A: I don’t know this answer, either. In a way, that level of panicked overkill is more troubling than the student who drew a picture of a flower instead of doing any work. None of these prompts requires much in the way of writing. They test a student’s understanding and internalization of straightforward concepts and ideas. Here’s a key:

  • The sixteen skills and traits used for GAP assessments, in their respective pairs, as seen in a half-dozen handouts and posts:
    • Collegiality ⇆ Empathy
    • Integrity + Character
    • Close Reading ⟹ Internalization
    • Critical Thinking ⟹ Metacognition
    • Effective Communication ⟹ Writing
    • Amenability ⇆ Self-Awareness
    • Assiduousness ⇆ Self-Efficacy
    • Organization ⟹ Autodidacticism
  • Interstitial, in terms of this course, means to learn and to create in those brief, spare moments we have during our hectic and often overscheduled lives.
  • Galvanizing, in terms of this course, means to teach others what you’ve learned from some expert source. The protégé effect is a significant factor in how we galvanize others.
  • Third-tier grade abatement profiles “reflect varying degrees of incomplete work, disengagement, and misunderstanding.” That’s lifted directly from this guide. The class period matters significantly more than anything else, and we can almost quantify student work at this level.
  • Fourth-tier grade abatement profiles require a little more explanation, but still less than a half-page. Look at the top of page five in that same guide:
Fourth Tier GAP Criteria

That’s only about 250 words.

  • The most important criteria for a GAP score of 9 are “a precocious strength in metacognition” and evidence of being “consistently, insightfully reflective,” both in person and in writing. The other, obvious criteria are to teach others, make the learning environment better, and develop discernible strength in every skill or trait.
  • The juniors read Joan Didion’s “Why I Write” as a preface to this journey essay. Her perspective on writing is nuanced, but I especially like this section of the essay:

[I was] simply a writer, a person whose most absorbed and passionate hours are spent arranging words on pieces of paper. Had my credentials been in order I would never have become a writer. Had I been blessed with even limited access to my own mind there would have been no reason to write. I write entirely to find out what I’m thinking, what I’m looking at, what I see and what it means.

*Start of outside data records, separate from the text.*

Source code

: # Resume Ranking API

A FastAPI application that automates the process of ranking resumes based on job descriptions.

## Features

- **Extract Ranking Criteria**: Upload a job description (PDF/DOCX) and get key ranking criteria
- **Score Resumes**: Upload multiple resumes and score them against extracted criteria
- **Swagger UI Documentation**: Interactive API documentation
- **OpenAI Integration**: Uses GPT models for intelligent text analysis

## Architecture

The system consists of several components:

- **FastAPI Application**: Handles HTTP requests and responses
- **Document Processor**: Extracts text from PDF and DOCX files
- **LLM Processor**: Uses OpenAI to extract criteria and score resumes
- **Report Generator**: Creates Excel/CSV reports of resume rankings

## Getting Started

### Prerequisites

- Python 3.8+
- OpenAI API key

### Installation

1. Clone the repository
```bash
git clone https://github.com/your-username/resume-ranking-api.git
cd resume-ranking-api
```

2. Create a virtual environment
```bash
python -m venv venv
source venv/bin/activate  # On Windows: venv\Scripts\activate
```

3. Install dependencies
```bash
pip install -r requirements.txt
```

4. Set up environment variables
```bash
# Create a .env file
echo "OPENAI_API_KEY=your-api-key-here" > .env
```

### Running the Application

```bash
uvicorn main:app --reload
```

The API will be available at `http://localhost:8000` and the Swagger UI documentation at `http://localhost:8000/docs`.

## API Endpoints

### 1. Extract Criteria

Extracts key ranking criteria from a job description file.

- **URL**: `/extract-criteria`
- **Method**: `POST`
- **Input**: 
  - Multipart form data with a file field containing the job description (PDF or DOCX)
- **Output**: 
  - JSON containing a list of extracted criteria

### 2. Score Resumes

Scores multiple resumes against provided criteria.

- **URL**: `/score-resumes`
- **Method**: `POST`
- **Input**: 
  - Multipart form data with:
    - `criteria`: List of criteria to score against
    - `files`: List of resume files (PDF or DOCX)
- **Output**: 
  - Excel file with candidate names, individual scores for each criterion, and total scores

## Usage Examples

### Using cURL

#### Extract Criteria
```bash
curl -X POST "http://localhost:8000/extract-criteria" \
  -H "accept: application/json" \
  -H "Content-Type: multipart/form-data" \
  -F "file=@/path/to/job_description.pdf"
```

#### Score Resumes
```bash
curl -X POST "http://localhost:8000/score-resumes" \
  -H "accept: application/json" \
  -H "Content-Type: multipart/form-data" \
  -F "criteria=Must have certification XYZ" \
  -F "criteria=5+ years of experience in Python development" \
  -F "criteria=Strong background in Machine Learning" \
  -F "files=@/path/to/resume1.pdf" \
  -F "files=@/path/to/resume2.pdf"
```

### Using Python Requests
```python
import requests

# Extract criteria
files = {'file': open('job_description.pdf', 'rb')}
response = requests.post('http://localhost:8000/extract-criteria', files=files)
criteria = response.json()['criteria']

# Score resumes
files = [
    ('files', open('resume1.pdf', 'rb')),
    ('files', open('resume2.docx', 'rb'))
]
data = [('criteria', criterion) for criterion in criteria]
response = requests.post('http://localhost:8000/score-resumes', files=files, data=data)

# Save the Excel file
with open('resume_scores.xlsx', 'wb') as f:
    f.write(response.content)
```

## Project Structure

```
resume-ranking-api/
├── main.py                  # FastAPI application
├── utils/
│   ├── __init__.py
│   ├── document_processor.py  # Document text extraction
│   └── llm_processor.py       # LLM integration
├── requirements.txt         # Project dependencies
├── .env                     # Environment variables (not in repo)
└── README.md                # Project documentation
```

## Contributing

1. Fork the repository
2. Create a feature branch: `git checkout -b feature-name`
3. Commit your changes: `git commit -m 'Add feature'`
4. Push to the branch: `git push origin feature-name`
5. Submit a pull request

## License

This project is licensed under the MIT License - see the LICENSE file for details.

  • Paul Graham’s perspective on writing is so important to us that it got its own post and series of assignments. He’s nuanced, too, but we could get away with a list of at least some of what he suggests:
    • Observe carefully, looking for what is most interesting and surprising about a subject.
    • Let the essay take its own course toward what is most interesting, like a river seeking the sea.
    • Clean up your thoughts as you write, keeping an audience provisionally in mind.
    • Ignore all the rote, repetitive, literature-dependent habits you learn in English classes.

Q: Why is this cross-posted to all courses?

A: Because the skills and traits of this course are universal. How we develop and apply them differs from grade to grade and level to level, but it also differs from student to student — hence the focus on individualizing the curriculum. The terms we use help give clarity and direction to the work we do. The only way a makerspace (really, an atelier; more on that later) works is if the participants know the basics, and that goes for everyone.

Q: Why is the post available only at 1:50 PM, not during every class?

A: Because you need the occasional period without Chromebooks in front of you, and because you need to see the importance of work done at home. Remember this essay on the chambers of your day? We used that to emphasize the importance of our 39 minutes together, and those 39 minutes do determine your profiles to a significant extent. Your learning should continue at home, however, and today’s writing assignment forces you to do that.


  1. The post is up a little early to give P9, when the siren call of home is strongest, some added support. This is our equivalent of lashing Odysseus to the mast.